The two changes announced the RBI Governor relate to a ban on banks importing gold on a “consignment” basis for anyone other than jewellery exporters, and restricting banks from lending against gold coins beyond 50 gm per customer. At current prices, this means banks can lend less than Rs 1 lakh to each customer, since they can’t lend upto the full value of 50 gm of gold. More so, in a climate where gold prices are falling worldwide.
There may be short-term macroeconomic reasons for curtailing the import of gold. Gold has been the second biggest item of import after oil for India, and in a situation where the current account deficit is likely to be an unsustainable 5 percent, discouraging gold imports temporarily may seem like a good idea to policy-makers.
However, at a time when gold prices are falling, the RBI action seems more like vengeful action. What lies behind this?
The unstated reason why governments and central banks dislike gold is simple: gold is money, and they don’t like anyone else creating money even when they won’t restrain their own excessive printing and debauching of paper money.
Central banks have since 2008 flooded the markets with paper, using Keynesian gobbledygook terms (“Quantitative Easing”) to justify this currency debauchery. They have almost abolished interest rates, making paper money steadily worth less. In the US, Europe and Japan, central bank interest rates are near zero and in India real interest rates after adjusting for inflation have been negative for years now.
There is nothing central banks would like more than wishing the demise of gold because it would then leave individuals at their complete mercy. Governments feel less macho when gold shows them up.
Faced with central banks printing truckloads of money, citizens have only two options to avoid losing their hard-earned wealth to inflation or other forms of financial repression: one is to seek alternative forms of money that are outside the control of central banks, and the other is do business only through barter.
If you leave out barter, which, by definition is just a form of exchange and hardly ideal as money, it leaves only gold as the citizen’s option. This is why the RBI is trying to stamp it out.
In India, gold has value not only as money but as jewellery too. It thus has both use value and exchange value. This is why the RBI is running scared. It knows that Indians will use the current fall in gold prices not to sell, but to buy steadily.

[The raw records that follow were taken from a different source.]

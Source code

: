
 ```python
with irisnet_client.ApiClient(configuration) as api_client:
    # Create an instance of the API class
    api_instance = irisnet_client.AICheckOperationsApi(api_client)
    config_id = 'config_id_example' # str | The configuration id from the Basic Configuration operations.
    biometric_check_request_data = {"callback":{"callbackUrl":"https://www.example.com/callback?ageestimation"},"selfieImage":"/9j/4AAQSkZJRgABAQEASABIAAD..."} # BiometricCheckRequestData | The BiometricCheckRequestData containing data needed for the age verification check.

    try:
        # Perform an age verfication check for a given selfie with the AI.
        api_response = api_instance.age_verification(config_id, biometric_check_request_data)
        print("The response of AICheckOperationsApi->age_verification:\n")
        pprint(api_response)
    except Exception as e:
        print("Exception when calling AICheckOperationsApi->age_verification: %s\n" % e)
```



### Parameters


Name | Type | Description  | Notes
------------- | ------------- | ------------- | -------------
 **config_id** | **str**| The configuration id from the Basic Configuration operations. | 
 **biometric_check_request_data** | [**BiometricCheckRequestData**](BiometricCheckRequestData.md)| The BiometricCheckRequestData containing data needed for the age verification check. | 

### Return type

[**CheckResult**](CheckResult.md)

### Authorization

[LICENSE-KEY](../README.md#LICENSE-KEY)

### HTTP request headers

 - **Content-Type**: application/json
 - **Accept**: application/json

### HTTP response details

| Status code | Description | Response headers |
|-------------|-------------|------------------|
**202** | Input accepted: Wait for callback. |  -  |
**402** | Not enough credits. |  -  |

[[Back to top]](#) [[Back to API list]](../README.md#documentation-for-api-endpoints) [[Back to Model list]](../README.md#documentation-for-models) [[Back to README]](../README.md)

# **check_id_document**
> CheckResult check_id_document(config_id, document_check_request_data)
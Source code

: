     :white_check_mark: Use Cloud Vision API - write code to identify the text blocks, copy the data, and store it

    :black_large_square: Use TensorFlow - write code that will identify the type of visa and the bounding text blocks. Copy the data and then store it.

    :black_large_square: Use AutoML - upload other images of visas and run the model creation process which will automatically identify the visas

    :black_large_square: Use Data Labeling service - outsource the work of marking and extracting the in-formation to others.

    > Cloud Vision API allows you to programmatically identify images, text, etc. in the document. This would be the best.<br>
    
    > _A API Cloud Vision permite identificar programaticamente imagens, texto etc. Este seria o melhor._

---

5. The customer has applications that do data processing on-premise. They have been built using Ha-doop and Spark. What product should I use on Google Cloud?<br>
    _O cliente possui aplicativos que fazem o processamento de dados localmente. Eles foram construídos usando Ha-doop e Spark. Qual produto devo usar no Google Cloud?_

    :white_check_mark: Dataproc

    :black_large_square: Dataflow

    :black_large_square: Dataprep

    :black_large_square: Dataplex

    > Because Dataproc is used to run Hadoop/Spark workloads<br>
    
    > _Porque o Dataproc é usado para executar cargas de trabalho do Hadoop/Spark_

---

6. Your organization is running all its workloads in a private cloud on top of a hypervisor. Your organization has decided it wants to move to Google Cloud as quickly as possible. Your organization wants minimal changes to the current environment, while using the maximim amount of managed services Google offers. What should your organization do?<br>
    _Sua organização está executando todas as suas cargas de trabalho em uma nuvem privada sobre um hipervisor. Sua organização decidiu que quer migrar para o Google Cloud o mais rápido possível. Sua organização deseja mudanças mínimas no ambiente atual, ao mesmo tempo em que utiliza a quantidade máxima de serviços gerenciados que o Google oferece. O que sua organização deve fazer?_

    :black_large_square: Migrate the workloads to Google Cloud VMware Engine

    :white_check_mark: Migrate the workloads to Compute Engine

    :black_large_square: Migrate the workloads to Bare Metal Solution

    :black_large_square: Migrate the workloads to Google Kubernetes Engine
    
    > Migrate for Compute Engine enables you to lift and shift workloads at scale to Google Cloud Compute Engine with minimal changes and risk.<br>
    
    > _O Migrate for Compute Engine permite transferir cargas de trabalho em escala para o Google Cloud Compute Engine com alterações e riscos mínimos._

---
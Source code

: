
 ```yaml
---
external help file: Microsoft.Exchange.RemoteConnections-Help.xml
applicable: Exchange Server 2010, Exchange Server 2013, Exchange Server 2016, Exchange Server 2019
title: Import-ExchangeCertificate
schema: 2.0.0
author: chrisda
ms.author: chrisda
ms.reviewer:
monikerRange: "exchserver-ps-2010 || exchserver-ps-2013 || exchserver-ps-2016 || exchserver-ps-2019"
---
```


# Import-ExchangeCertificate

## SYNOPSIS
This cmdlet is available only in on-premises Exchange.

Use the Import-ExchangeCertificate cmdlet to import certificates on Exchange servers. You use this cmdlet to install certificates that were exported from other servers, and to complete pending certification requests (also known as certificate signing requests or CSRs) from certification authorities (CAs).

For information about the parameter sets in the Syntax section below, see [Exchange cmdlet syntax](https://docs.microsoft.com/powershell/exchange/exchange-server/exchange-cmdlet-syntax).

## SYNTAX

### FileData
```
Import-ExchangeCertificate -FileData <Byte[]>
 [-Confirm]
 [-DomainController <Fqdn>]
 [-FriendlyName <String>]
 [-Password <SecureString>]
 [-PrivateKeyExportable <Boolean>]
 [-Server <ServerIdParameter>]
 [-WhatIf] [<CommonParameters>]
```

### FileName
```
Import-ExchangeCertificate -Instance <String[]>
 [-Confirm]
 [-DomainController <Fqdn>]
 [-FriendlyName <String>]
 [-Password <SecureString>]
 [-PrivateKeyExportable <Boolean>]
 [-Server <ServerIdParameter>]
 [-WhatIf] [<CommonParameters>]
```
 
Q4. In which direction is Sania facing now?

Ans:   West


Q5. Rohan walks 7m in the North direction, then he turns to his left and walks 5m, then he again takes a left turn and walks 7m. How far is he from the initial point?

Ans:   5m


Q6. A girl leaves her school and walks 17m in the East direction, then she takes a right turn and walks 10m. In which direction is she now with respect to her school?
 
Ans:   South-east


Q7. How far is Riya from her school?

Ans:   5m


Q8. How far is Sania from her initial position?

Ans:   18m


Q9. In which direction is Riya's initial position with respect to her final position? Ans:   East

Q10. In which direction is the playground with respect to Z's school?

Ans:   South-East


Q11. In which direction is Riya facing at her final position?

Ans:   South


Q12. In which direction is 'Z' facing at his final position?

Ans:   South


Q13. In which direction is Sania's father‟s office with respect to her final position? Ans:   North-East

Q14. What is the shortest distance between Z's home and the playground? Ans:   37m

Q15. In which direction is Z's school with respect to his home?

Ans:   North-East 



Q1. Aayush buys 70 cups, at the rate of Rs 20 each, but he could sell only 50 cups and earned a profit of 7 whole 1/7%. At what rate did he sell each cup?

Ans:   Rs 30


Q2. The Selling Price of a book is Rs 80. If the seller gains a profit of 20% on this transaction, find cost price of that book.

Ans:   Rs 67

There is no other reason why a central bank should tell banks that they should avoid selling gold coins, and that they should not lend against gold beyond 50 gm.
Unfortunately for the RBI, this ploy will not work. It never has.
When official channels close, citizens will shift to private jewellers for gold, who will be more than happy to make higher margins on this business.
When banks cannot import gold on a “consignment” basis, Dawood & Co and other crime syndicates will be happy to step in.
When banks won’t lend against gold coins, private moneylenders will. Banks which talk of inclusive banking - and gold is the greatest inclusivist, since it is universally accepted as collateral in India - will now find that they have created a new form of exclusion.
The RBI’s move has to be put down to two reasons: one must be pressure from the finance ministry, and the other must be its own short-sightedness in understanding the damage such bans cause.
It is also an admission of defeat on inflation. Hidden in it is a message that it cannot resist political pressure to ease money when CPI inflation is still in double-digits. Citizens have to prepare for more financial repression and an attack on their wealth.
The RBI’s monetary policy is of no use if it does not understand the basics of what good money is about. It’s about maintaining value over time. Banning gold is tantamount to shooting the messenger.